[Records excerpted from a collection]
^^^^^^^^^^^^^^^^
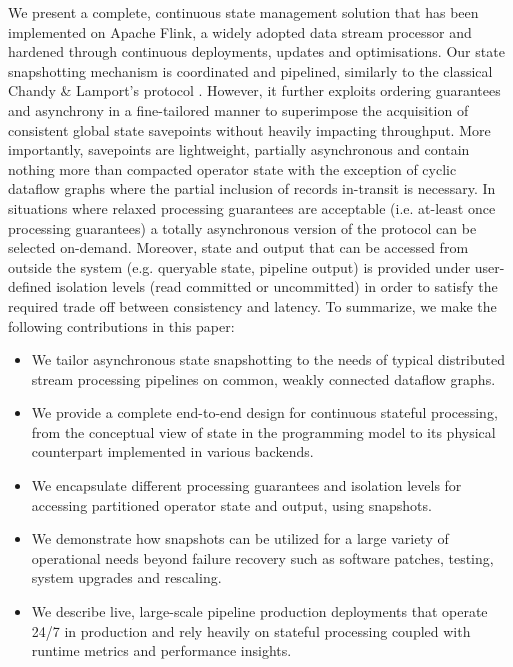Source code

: We present a complete, continuous state management solution that has been implemented on Apache Flink, a widely adopted data stream processor and hardened through continuous deployments, updates and optimisations. Our state snapshotting mechanism is coordinated and pipelined, similarly to the classical Chandy \& Lamport's protocol \cite{chandy1985distributed}. However, it further exploits ordering guarantees and asynchrony in a fine-tailored manner to superimpose the acquisition of consistent global state savepoints without heavily impacting throughput. More importantly, savepoints are lightweight, partially asynchronous and contain nothing more than compacted operator state with the exception of cyclic dataflow graphs where the partial inclusion of records in-transit is necessary. In situations where relaxed processing guarantees are acceptable (i.e. at-least once processing guarantees) a totally asynchronous version of the protocol can be selected on-demand. Moreover, state and output that can be accessed from outside the system (e.g. queryable state, pipeline output) is provided under user-defined isolation levels (read committed or uncommitted) in order to satisfy the required trade off between consistency and latency. To summarize, we make the following contributions in this paper: 

\begin{itemize}
	\item We tailor asynchronous state snapshotting to the needs of typical distributed stream processing pipelines on common, weakly connected dataflow graphs.
	\item We provide a complete end-to-end design for continuous stateful processing, from the conceptual view of state in the programming model to its physical counterpart implemented in various backends.
	\item We encapsulate different processing guarantees and isolation levels for accessing partitioned operator state and output, using snapshots.
	\item We demonstrate how snapshots can be utilized for a large variety of operational needs beyond failure recovery such as software patches, testing, system upgrades and rescaling.
	\item We describe live, large-scale pipeline production deployments that operate 24/7 in production and rely heavily on stateful processing coupled with runtime metrics and performance insights.
\end{itemize}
^^^^^^^^^^^^^^^^
● Brief
Where a line of the entries contains "stateful", report that line.

● Result below
	\item We provide a complete end-to-end design for continuous stateful processing, from the conceptual view of state in the programming model to its physical counterpart implemented in various backends.
	\item We describe live, large-scale pipeline production deployments that operate 24/7 in production and rely heavily on stateful processing coupled with runtime metrics and performance insights.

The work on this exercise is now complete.